Celestyal Olympia Cruise: Visiting Patmos cave where St. John wrote Book of Revelation

The dreaded Four Horsemen of the Apocalypse. The terrifying Beast with Seven Heads. The scary opening of the Seven Seals. The Final Judgement with its brimstone vision of hell.

How could all these horrific things detailed in the Book of Revelation have been written in such a beautiful place?

The Patmos cave is where St. John reportedly wrote the Book of Revelation.

Although our Celestyal Olympia cruise ship stopped for less than six hours on the island of Patmos, I was eager to visit the cave where St. John the Evangelist was said to have written the Book of Revelation, the last book in the New Testament of the Bible.

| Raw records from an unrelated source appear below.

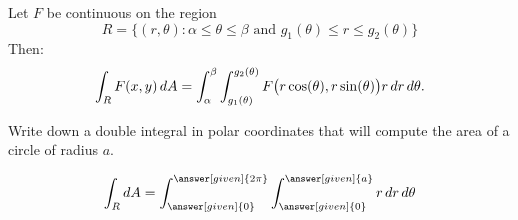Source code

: \documentclass{ximera}
\begin{document}
\begin{theorem}
  Let $F$ be continuous on the region
  \[
  R=\{(r,\theta):\text{$\alpha\leq\theta\leq\beta$ and $g_1(\theta)\leq r\leq g_2(\theta)$}\}
  \]
  Then: 
  \[
  \int_R F(x,y)\mathop{}\!d A = \int_\alpha^\beta\int_{g_1(\theta)}^{g_2(\theta)} F\big(r\cos(\theta),r\sin(\theta)\big) r\mathop{}\!d r\mathop{}\!d \theta.
  \]
\end{theorem}

\begin{question}
  Write down a double integral in polar coordinates that will compute
  the area of a circle of radius $a$.
  \begin{prompt}
  \[
  \int_R \d A = \int_{\answer[given]{0}}^{\answer[given]{2\pi}}
  \int_{\answer[given]{0}}^{\answer[given]{a}}r \d r \d \theta 
  \]
  \end{prompt}
\end{question}
\end{document}
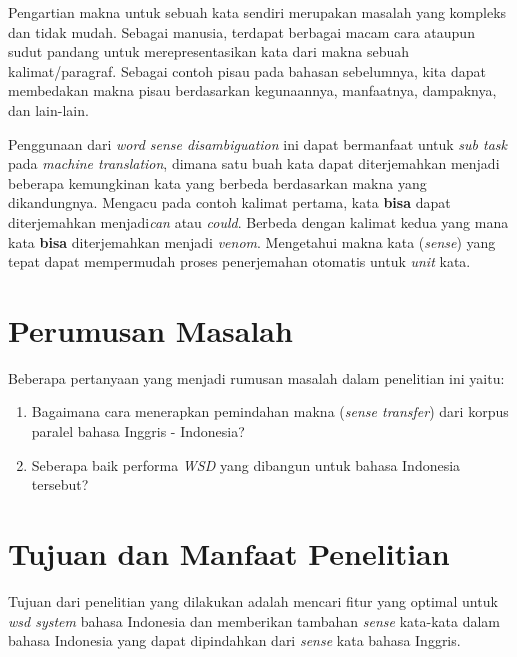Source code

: Pengartian makna untuk sebuah kata sendiri merupakan masalah yang kompleks dan tidak mudah. Sebagai manusia, terdapat berbagai macam cara ataupun sudut pandang untuk merepresentasikan kata dari makna sebuah kalimat/paragraf. Sebagai contoh pisau pada bahasan sebelumnya, kita dapat membedakan makna pisau berdasarkan kegunaannya, manfaatnya, dampaknya, dan lain-lain.

Penggunaan dari \textit{word sense disambiguation} ini dapat bermanfaat untuk \textit{sub task} pada \textit{machine translation}, dimana satu buah kata dapat diterjemahkan menjadi beberapa kemungkinan kata yang berbeda berdasarkan makna yang dikandungnya. Mengacu pada contoh kalimat pertama, kata \textbf{bisa} dapat diterjemahkan menjadi\textit{can} atau \textit{could}. Berbeda dengan kalimat kedua yang mana kata \textbf{bisa} diterjemahkan menjadi \textit{venom}. Mengetahui makna kata (\textit{sense}) yang tepat dapat mempermudah proses penerjemahan otomatis untuk \textit{unit} kata.

\section{Perumusan Masalah}
Beberapa pertanyaan yang menjadi rumusan masalah dalam penelitian ini yaitu:
\begin{enumerate}
	\item Bagaimana cara menerapkan pemindahan makna (\textit{sense transfer}) dari korpus paralel bahasa Inggris - Indonesia?
	\item Seberapa baik performa \textit{WSD} yang dibangun untuk bahasa Indonesia tersebut?
\end{enumerate}

\section{Tujuan dan Manfaat Penelitian}
Tujuan dari penelitian yang dilakukan adalah mencari fitur yang optimal untuk \textit{wsd system} bahasa Indonesia dan memberikan tambahan \textit{sense} kata-kata dalam bahasa Indonesia yang dapat dipindahkan dari \textit{sense} kata bahasa Inggris.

To reach Patmos, we took tender boats from the Olympia to the island, then had a short shuttle ride. We climbed winding alleyways halfway up a hill to the sacred cave. The Greek island has a population of about 3,000 and is difficult to visit except by ship.

Patmos was designated a “Holy Island” by the Greek Parliament in 1981. It also was proclaimed a World Heritage Site by UNESCO in 1999.

St. John’s Monastery was founded in 1088.

“St. John was exiled here from his home in Ephesus by the Roman emperor Domitian,” said tour guide Angela. “It was his punishment for preaching the gospel. One of Jesus’ disciples, St. John was more than 90 years old when he was exiled here and it was very very difficult for him.”

Sent to Patmos in 95 AD, St. John was exiled for about 18 months. Praying in a cave, St. John was said to have been visited by God with visions of what was to come to pass.

“God’s voice was so loud that it cracked the ceiling in the cave in three places,” Angela said. “It was a symbol of the Holy Trinity – God the Father, the Son and the Holy Spirit.”

St. John’s Monastery rises over the island of Patmos.

Angela also pointed out a natural rock desk where St. John was said to have written Revelation and a hole in the wall where he reportedly rested his head. Another carved-out hole in the cave wall is where St. John would place his hand.

Dark and incense scented, the cave does seem to be filled with a strange yet peaceful feeling. No photos are allowed in the cave so I can’t show you what it looked like. However, I can tell you that stepping back out into the brilliant azure blue of the island sky and Aegean Sea was a relief.

A monk welcomes visitors to the museum at St. John’s Monastery.

After the cave, we walked to the monastery founded in 1088 by a monk named Christodoulos to honor St. John. There, black-robed monks keep an eye over the museum’s treasures – an amazing collection of icons, sacred relics, original manuscripts, and vestments embroidered with silver and gold threads and bejeweled with precious stones. Again, photos were not allowed.

Walking back down the narrow streets lined with glittering whitewashed houses, we browsed through some of the crafts and other items for sale. One of the popular gifts is the “evil eye” charm said to ward off curses. Sold often in Greece and Turkey, the bright blue eye charms are available in necklaces, rings, keychains and wall hangings.

Shops line streets of Patmos.

Catching the tender back to the ship, we enjoyed a Greek barbecue by the pool for dinner. That happy event was a welcome fun finale to a day spent walking through the heavy images of St. John’s Book of Revelation.